To this end, CallMiner undergoes a rigorous testing schedule to verify SOC 2 Type II, FISMA, HITRUST, ISO 27001 and PCI DSS controls and compliance through an independent third-party audit conducted by KirkpatrickPrice.


SOC 2 engagements show strong commitment to deliver high quality services to our clients by demonstrating that we have the necessary internal controls and processes in place. SOC 2 engagements are based on the AICPA’s Trust Services Principles: security, availability, confidentiality, privacy and processing integrity. This process ensures that information security practices, policies, procedures and operations meet or surpasses the rigorous SOC 2 standards.

FISMA Compliance

A FISMA Compliance Audit verifies that we recognize the importance of information security by following a tailored set of baseline security controls from NIST Special Publication 800-53. FIPS 200, Minimum Security Requirements for Federal Information and Information Systems, is a mandatory federal standard developed by NIST in response to FISMA.

ISO 27001 Compliance

ISO 27001 is a specification for an ISMS (Information Security Management System) standard. It creates and implements the most effective and efficient Security Management System for the organization. An international standard, the ISO 27001 applies controls from the following areas: Security Policy, Organization and Information Security, Asset Management, Human Resources Security, Physical and Environmental Security, Operations Management, Access Control, Information Systems Acquisition, Information Security Incident Management, Business Continuity Management, and Compliance.

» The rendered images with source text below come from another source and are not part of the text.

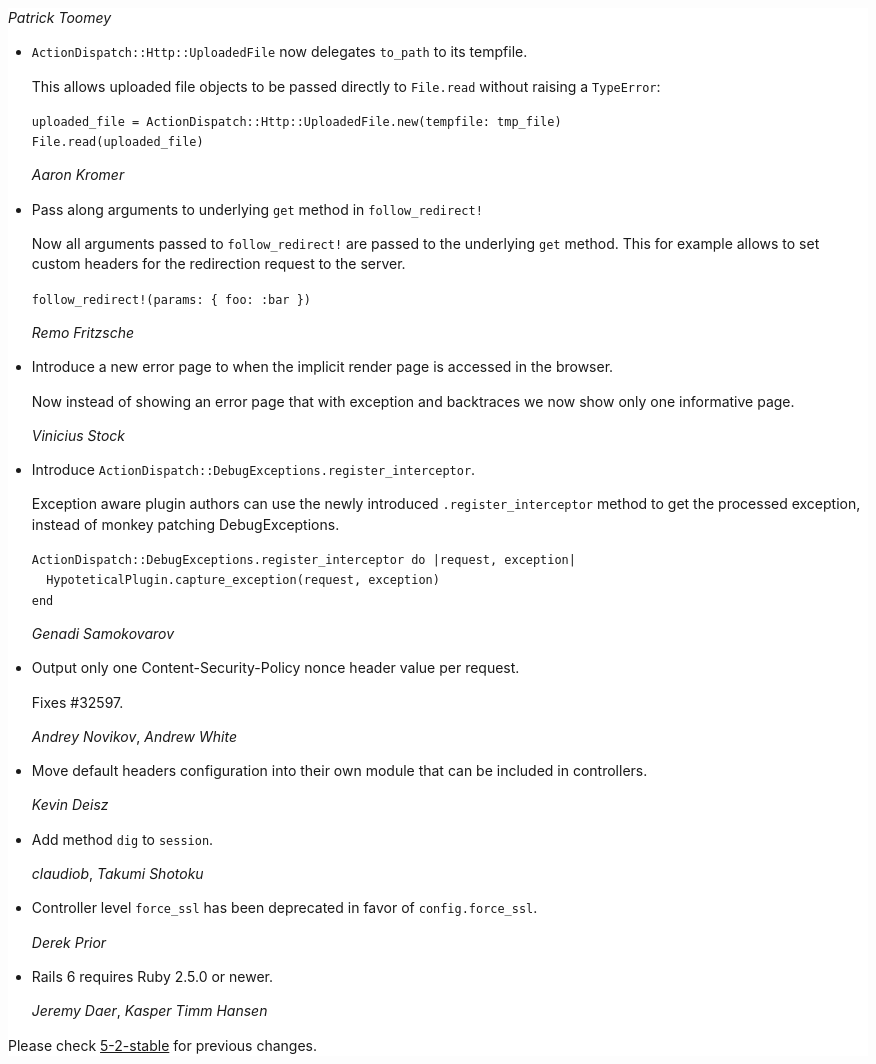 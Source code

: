   _Patrick Toomey_

- `ActionDispatch::Http::UploadedFile` now delegates `to_path` to its tempfile.

  This allows uploaded file objects to be passed directly to `File.read`
  without raising a `TypeError`:

      uploaded_file = ActionDispatch::Http::UploadedFile.new(tempfile: tmp_file)
      File.read(uploaded_file)

  _Aaron Kromer_

- Pass along arguments to underlying `get` method in `follow_redirect!`

  Now all arguments passed to `follow_redirect!` are passed to the underlying
  `get` method. This for example allows to set custom headers for the
  redirection request to the server.

      follow_redirect!(params: { foo: :bar })

  _Remo Fritzsche_

- Introduce a new error page to when the implicit render page is accessed in the browser.

  Now instead of showing an error page that with exception and backtraces we now show only
  one informative page.

  _Vinicius Stock_

- Introduce `ActionDispatch::DebugExceptions.register_interceptor`.

  Exception aware plugin authors can use the newly introduced
  `.register_interceptor` method to get the processed exception, instead of
  monkey patching DebugExceptions.

      ActionDispatch::DebugExceptions.register_interceptor do |request, exception|
        HypoteticalPlugin.capture_exception(request, exception)
      end

  _Genadi Samokovarov_

- Output only one Content-Security-Policy nonce header value per request.

  Fixes #32597.

  _Andrey Novikov_, _Andrew White_

- Move default headers configuration into their own module that can be included in controllers.

  _Kevin Deisz_

- Add method `dig` to `session`.

  _claudiob_, _Takumi Shotoku_

- Controller level `force_ssl` has been deprecated in favor of
  `config.force_ssl`.

  _Derek Prior_

- Rails 6 requires Ruby 2.5.0 or newer.

  _Jeremy Daer_, _Kasper Timm Hansen_

Please check [5-2-stable](https://github.com/rails/rails/blob/5-2-stable/actionpack/CHANGELOG.md) for previous changes.
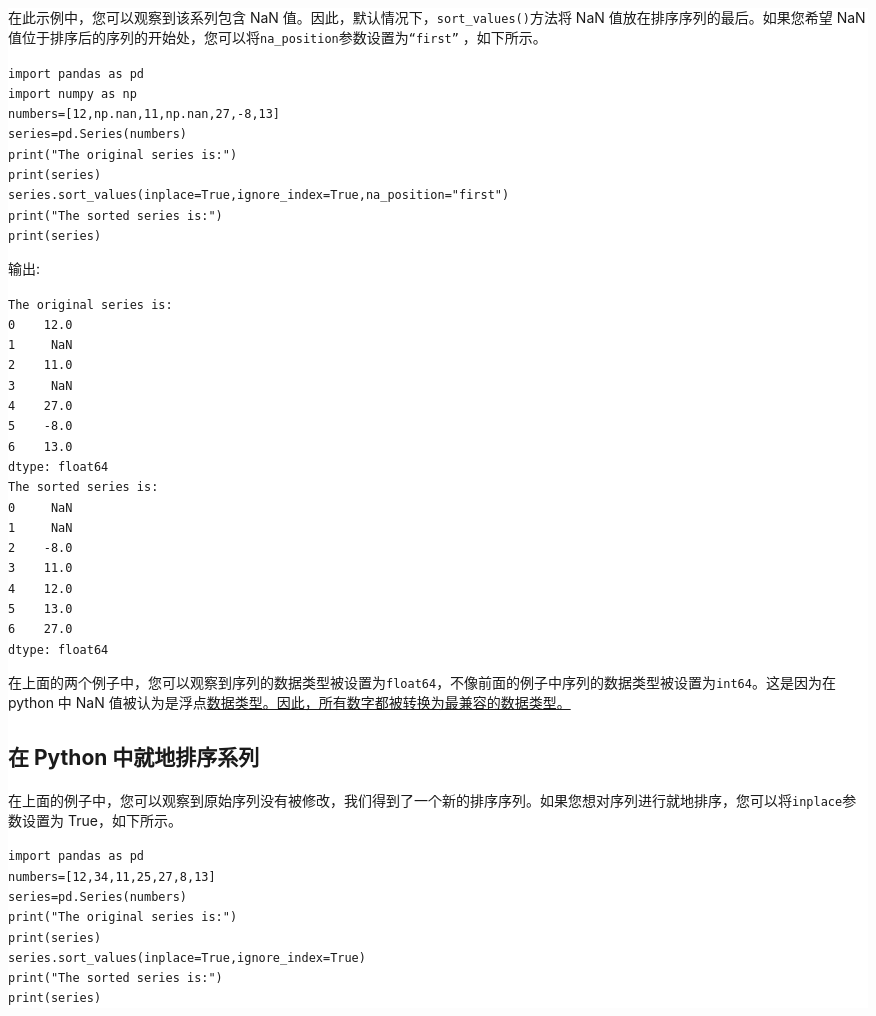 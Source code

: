 在此示例中，您可以观察到该系列包含 NaN 值。因此，默认情况下，`sort_values()`方法将 NaN 值放在排序序列的最后。如果您希望 NaN 值位于排序后的序列的开始处，您可以将`na_position`参数设置为`“first”` ，如下所示。

```
import pandas as pd
import numpy as np
numbers=[12,np.nan,11,np.nan,27,-8,13]
series=pd.Series(numbers)
print("The original series is:")
print(series)
series.sort_values(inplace=True,ignore_index=True,na_position="first")
print("The sorted series is:")
print(series)
```

输出:

```
The original series is:
0    12.0
1     NaN
2    11.0
3     NaN
4    27.0
5    -8.0
6    13.0
dtype: float64
The sorted series is:
0     NaN
1     NaN
2    -8.0
3    11.0
4    12.0
5    13.0
6    27.0
dtype: float64
```

在上面的两个例子中，您可以观察到序列的数据类型被设置为`float64`，不像前面的例子中序列的数据类型被设置为`int64`。这是因为在 python 中 NaN 值被认为是浮点[数据类型。因此，所有数字都被转换为最兼容的数据类型。](https://avidpython.com/python-basics/data-types-in-python/)

## 在 Python 中就地排序系列

在上面的例子中，您可以观察到原始序列没有被修改，我们得到了一个新的排序序列。如果您想对序列进行就地排序，您可以将`inplace`参数设置为 True，如下所示。

```
import pandas as pd
numbers=[12,34,11,25,27,8,13]
series=pd.Series(numbers)
print("The original series is:")
print(series)
series.sort_values(inplace=True,ignore_index=True)
print("The sorted series is:")
print(series)
```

Health Information Trust Alliance Common Security Framework (HITRUST CSF) certifies that an organization has the necessary controls in place to meet the legal requirements of the Health Insurance Portability and Accountability Act (HIPAA). Under the security rule of HIPAA, entities must develop administrative, physical, and technical safeguards, that maintain the confidentiality, availability, and integrity of electronic protected health information (ePHI). HITRUST CSF Certified status demonstrates that CallMiner’s HITRUST boundary has met key regulations and industry-defined requirements and is appropriately managing risk.

PCI DSS Certified

The Payment Card Industry Data Security Standard is a complex security standard that focuses on security management, policies, procedures, network architecture, software design, and other critical protective procedures. These security standards are relevant to any merchant or service provider that uses, stores or transmits information from a payment card.